Question: does he have any sense of self image? He looks slightly like he crawled out of the Euphrates after living as a fish for 20 years
can you pick me up an extra syllabus
i passed out in the shower again
We were just about to get down to business and shes like oh the olympics! and jumped up and turned on the tv. cockblocked by freestyle skiing. seriously?
Who won mens moguls?
That canadian guy... bilodeau... but you're missing the point, dude.
woke up in a garbage bag. literally. it was used as a sleeping bag.
we just drove by a car that was painted for a grad, it said "you done it!" with a confederate flag bumper sticker next to it. i love kentucky
You guys tried to boil water to fill up the empty hot tub. After the fourth trip back with the kettle you gave up.
Before attempting to fly away into the night you asked me to take care of your sister. I agreed.
I'm drinking sangria out of a sand pail. I'll pass on tonight
i think my love is proven by the fact that i still want to have sex with you after this conversation
Do you know how I hurt my ankle or my shoulder?
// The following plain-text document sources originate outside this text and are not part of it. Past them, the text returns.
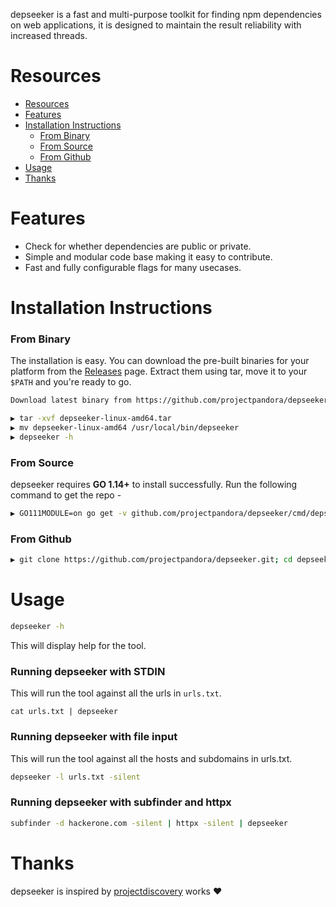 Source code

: depseeker is a fast and multi-purpose toolkit for finding npm dependencies on web applications, it is designed to maintain the result reliability with increased threads.

# Resources

- [Resources](#resources)
- [Features](#features)
- [Installation Instructions](#installation-instructions)
  - [From Binary](#from-binary)
  - [From Source](#from-source)
  - [From Github](#from-github)
- [Usage](#usage)
- [Thanks](#thanks)

# Features

- Check for whether dependencies are public or private.
- Simple and modular code base making it easy to contribute.
- Fast and fully configurable flags for many usecases.

# Installation Instructions

### From Binary

The installation is easy. You can download the pre-built binaries for your platform from the [Releases](https://github.com/projectpandora/depseeker/releases/) page. Extract them using tar, move it to your `$PATH` and you're ready to go.

```sh
Download latest binary from https://github.com/projectpandora/depseeker/releases

▶ tar -xvf depseeker-linux-amd64.tar
▶ mv depseeker-linux-amd64 /usr/local/bin/depseeker
▶ depseeker -h
```

### From Source

depseeker requires **GO 1.14+** to install successfully. Run the following command to get the repo -

```sh
▶ GO111MODULE=on go get -v github.com/projectpandora/depseeker/cmd/depseeker
```

### From Github

```sh
▶ git clone https://github.com/projectpandora/depseeker.git; cd depseeker/cmd/depseeker; go build; mv depseeker /usr/local/bin/; depseeker -version
```

# Usage

```sh
depseeker -h
```

This will display help for the tool.

### Running depseeker with STDIN

This will run the tool against all the urls in `urls.txt`.

```
cat urls.txt | depseeker
```

### Running depseeker with file input

This will run the tool against all the hosts and subdomains in urls.txt.

```sh
depseeker -l urls.txt -silent
```

### Running depseeker with subfinder and httpx

```sh
subfinder -d hackerone.com -silent | httpx -silent | depseeker
```

# Thanks

depseeker is inspired by [projectdiscovery](https://projectdiscovery.io) works :heart:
Or the origin of any of the following mystery bruises: left quad, left wrist, right elbow. Thanks for playing.
He stopped replying so I told him I got tested and it came back positive for chlamydia to see if he replied. His phone magically works again!
I'm so annoyed. We're about to buy groceries for the week and at this point I'm hoping to sustain myself on pure alcohol.
I just hip-checked Santa and stole his cab.
I think I've been inadvertently participating in a contest to see how many times I can show up to work hungover in my first year of teaching. And I'm the only participant. Not sure if I'm winning or losing.
don’t ask me. i snorted coke off of a pregnancy test box last night. i obviously don’t make the best life choices.